Scott Tobias of Vulture gave the episode a perfect 5 star rating out of 5 and wrote, "Carol's return home via helicopter, with mysterious cargo dangling from below, is the perfect season-ending coda. 'You win,' she tells Manousos flatly. 'We save the world.' He's curious about the cargo. It's something a little heartier than a grenade. If season one was Invasion of the Body Snatchers, perhaps season two will be more like War of the Worlds." Carly Lane of Collider gave the episode a perfect 10 out of 10 rating and wrote, "This week's episode, "La Chica o El Mundo," co-written by Alison Tatlock and director Gordon Smith, explicitly spells it out — Carol can either get the girl or save the world, but she'll never be able to have both, and as she comes to that devastating realization for herself, the finale sets up an even more explosive Season 2 (possibly literally)."

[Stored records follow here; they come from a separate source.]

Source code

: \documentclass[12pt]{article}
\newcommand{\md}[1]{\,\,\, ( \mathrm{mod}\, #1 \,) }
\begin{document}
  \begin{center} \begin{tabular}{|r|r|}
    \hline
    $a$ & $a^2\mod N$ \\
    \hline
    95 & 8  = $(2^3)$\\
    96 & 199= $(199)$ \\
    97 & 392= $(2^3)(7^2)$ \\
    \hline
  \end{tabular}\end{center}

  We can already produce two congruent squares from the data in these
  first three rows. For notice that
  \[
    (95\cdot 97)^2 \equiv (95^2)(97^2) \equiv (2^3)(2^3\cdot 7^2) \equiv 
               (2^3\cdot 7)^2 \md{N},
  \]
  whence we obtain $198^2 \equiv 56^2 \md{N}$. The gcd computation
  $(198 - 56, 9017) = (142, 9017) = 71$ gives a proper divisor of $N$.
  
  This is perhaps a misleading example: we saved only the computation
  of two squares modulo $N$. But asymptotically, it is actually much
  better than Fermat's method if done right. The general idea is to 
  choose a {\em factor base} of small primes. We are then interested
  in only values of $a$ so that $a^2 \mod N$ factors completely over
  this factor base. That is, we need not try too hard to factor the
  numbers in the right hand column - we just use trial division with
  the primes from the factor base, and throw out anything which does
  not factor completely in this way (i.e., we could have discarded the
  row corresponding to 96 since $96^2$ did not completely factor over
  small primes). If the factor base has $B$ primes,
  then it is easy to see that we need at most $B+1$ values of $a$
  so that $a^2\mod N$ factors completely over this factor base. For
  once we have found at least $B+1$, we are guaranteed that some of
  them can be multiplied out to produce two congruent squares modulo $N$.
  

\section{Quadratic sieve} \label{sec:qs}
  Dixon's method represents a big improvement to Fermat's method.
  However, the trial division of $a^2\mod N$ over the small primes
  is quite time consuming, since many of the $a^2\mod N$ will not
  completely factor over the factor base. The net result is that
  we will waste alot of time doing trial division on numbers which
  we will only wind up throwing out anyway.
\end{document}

Alison Herman of Variety wrote, "To me, enjoying Pluribus isn't about eating one's cultural vegetables. It's about enjoying a strange, absurd, uncategorizable show that's also thoughtful and restrained. And it's about Carol Sturka, a highly specific person whose unease with others is nonetheless broadly accessible. I'd never exchange her spiky, pushy personality for permanent affability, and I understand why she wouldn't either." Judy Berman of TIME wrote, "What’s thrilling about Pluribus is its moral uncertainty. Some things, like the future of humanity, are more important than one woman's happiness, it suggests. But in a war between billions of pod people who've achieved world peace (never mind that they subsist on human remains) and two fallible, self-righteous curmudgeons with an A-bomb, who are you rooting for?"

Sean T. Collins of Decider wrote, "The Joined claim they contain the thoughts and feelings of every person — but not every thought and feeling. If the new Kusimayu, or the collective inhabiting her body, doesn't care for that goat the way she does, then something important about her has been lost, forever. Maybe she's happier, but she isn't really 'she' anymore. That's why, whatever else it is, Pluribus is a horror story." Daniel Chin of The Ringer wrote, "It always seemed likely that Carol and Manousos's prickly, strong-willed personalities would clash — but their long-anticipated introduction in the season finale goes even worse than anticipated, as Carol shifts her priorities."

Josh Rosenberg of Esquire wrote, "Where other sci-fi shows show us a vision of the future through flying cars and laser guns and jet packs and cities on other planets, Pluribuss fantastical concept is mere window dressing for what it's really showing us: our emotional future. A world so devoid of understanding and connection that we would consider giving up what makes us human just to feel something. Anything." Carissa Pavlica of TV Fanatic gave the episode a 4.7 star rating out of 5 and wrote, "I have no idea what to expect from Pluribus Season 2, but one thing I can't stop thinking about is that maybe Carol will not let Zosia go. What she learned about Zosia before the joining could keep her hooked."